• **Data supplied**:
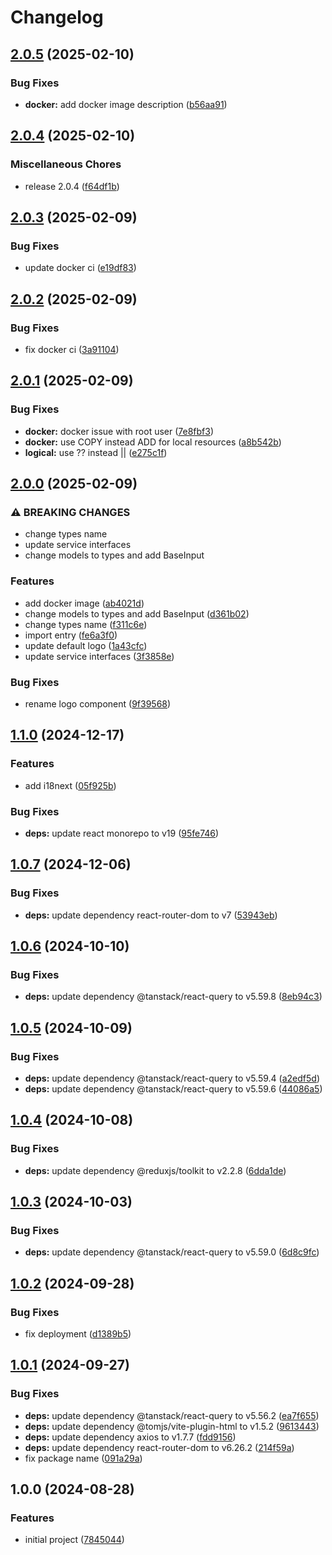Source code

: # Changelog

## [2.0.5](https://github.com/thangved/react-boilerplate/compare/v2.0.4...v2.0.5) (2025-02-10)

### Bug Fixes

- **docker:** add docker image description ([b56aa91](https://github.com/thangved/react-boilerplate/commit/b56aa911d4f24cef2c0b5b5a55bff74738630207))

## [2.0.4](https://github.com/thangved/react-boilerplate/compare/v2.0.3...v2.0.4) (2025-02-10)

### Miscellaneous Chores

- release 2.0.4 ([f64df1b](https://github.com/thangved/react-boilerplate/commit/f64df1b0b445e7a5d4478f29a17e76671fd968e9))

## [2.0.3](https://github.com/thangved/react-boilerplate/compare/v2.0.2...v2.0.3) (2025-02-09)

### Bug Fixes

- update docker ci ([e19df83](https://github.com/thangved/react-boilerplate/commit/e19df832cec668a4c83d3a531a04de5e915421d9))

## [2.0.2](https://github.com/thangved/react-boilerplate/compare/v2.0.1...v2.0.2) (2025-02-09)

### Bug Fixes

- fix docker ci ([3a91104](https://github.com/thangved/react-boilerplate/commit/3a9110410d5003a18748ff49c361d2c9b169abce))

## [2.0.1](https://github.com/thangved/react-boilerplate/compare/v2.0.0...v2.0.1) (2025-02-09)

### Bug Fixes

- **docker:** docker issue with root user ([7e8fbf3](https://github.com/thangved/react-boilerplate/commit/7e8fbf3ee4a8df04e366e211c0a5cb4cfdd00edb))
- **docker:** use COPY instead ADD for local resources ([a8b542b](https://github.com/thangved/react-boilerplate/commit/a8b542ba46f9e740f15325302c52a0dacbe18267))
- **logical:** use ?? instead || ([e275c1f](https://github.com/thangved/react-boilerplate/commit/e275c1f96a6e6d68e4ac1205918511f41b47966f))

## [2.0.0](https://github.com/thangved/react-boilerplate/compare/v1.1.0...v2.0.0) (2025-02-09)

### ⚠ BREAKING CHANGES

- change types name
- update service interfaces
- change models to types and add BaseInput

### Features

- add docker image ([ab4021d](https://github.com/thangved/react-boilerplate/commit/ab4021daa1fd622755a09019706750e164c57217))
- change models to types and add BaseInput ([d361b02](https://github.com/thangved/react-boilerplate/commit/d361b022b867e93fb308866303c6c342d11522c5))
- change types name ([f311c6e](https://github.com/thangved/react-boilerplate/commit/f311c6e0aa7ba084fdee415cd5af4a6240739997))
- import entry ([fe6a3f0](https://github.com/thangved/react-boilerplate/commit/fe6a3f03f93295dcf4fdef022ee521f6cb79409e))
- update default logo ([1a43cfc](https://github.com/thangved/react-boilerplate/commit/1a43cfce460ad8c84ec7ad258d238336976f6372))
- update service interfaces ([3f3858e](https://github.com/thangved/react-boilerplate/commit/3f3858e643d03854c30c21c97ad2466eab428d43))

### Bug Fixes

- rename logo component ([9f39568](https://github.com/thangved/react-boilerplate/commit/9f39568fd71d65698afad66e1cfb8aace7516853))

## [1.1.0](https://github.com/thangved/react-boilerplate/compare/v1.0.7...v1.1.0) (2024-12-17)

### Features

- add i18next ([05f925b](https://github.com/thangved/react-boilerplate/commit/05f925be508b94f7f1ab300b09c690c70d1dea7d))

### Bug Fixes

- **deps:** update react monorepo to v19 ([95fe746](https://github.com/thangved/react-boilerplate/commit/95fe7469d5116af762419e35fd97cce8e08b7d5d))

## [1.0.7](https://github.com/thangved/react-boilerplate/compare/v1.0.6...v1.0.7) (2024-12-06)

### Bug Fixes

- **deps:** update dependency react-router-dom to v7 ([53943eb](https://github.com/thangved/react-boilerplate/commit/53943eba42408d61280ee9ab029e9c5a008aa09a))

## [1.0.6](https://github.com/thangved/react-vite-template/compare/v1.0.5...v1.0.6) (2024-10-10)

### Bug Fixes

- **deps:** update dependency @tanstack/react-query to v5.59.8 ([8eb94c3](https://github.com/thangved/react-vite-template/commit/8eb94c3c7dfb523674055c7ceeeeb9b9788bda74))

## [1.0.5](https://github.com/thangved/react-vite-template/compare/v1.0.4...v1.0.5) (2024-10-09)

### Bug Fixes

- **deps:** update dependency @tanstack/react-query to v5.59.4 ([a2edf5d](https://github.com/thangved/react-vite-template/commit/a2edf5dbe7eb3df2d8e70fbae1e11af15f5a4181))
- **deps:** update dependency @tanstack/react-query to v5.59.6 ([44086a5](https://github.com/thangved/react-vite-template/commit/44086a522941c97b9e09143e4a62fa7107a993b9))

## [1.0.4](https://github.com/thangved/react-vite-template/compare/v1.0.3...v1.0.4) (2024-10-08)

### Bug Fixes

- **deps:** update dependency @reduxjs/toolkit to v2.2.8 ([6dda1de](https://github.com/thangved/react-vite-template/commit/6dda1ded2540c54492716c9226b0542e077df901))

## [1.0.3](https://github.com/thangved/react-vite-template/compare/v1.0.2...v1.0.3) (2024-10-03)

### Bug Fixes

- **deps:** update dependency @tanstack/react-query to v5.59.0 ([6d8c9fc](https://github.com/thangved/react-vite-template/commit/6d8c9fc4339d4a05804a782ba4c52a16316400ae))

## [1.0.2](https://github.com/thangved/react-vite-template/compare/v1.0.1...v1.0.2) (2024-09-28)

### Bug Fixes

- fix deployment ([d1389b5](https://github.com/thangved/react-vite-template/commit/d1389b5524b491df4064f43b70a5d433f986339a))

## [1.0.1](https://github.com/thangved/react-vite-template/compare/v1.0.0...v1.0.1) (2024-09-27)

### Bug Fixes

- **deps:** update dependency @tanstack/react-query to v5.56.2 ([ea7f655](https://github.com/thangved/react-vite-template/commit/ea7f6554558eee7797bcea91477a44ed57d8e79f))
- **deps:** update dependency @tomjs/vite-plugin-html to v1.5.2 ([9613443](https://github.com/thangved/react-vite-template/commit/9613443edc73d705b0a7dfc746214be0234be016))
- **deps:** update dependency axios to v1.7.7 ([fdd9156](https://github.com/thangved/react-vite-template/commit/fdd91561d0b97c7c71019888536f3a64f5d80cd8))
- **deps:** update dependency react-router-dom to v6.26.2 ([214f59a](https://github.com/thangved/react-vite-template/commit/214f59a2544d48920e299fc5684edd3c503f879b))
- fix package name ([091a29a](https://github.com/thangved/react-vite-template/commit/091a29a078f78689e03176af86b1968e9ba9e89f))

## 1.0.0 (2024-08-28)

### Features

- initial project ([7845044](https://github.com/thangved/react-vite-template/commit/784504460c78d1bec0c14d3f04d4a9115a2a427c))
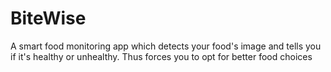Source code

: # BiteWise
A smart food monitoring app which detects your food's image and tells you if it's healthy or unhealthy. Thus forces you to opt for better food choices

• **Try it**:
Count the lines holding the word "router" in this material. Reply with the number and nothing else.

• **Response**:
2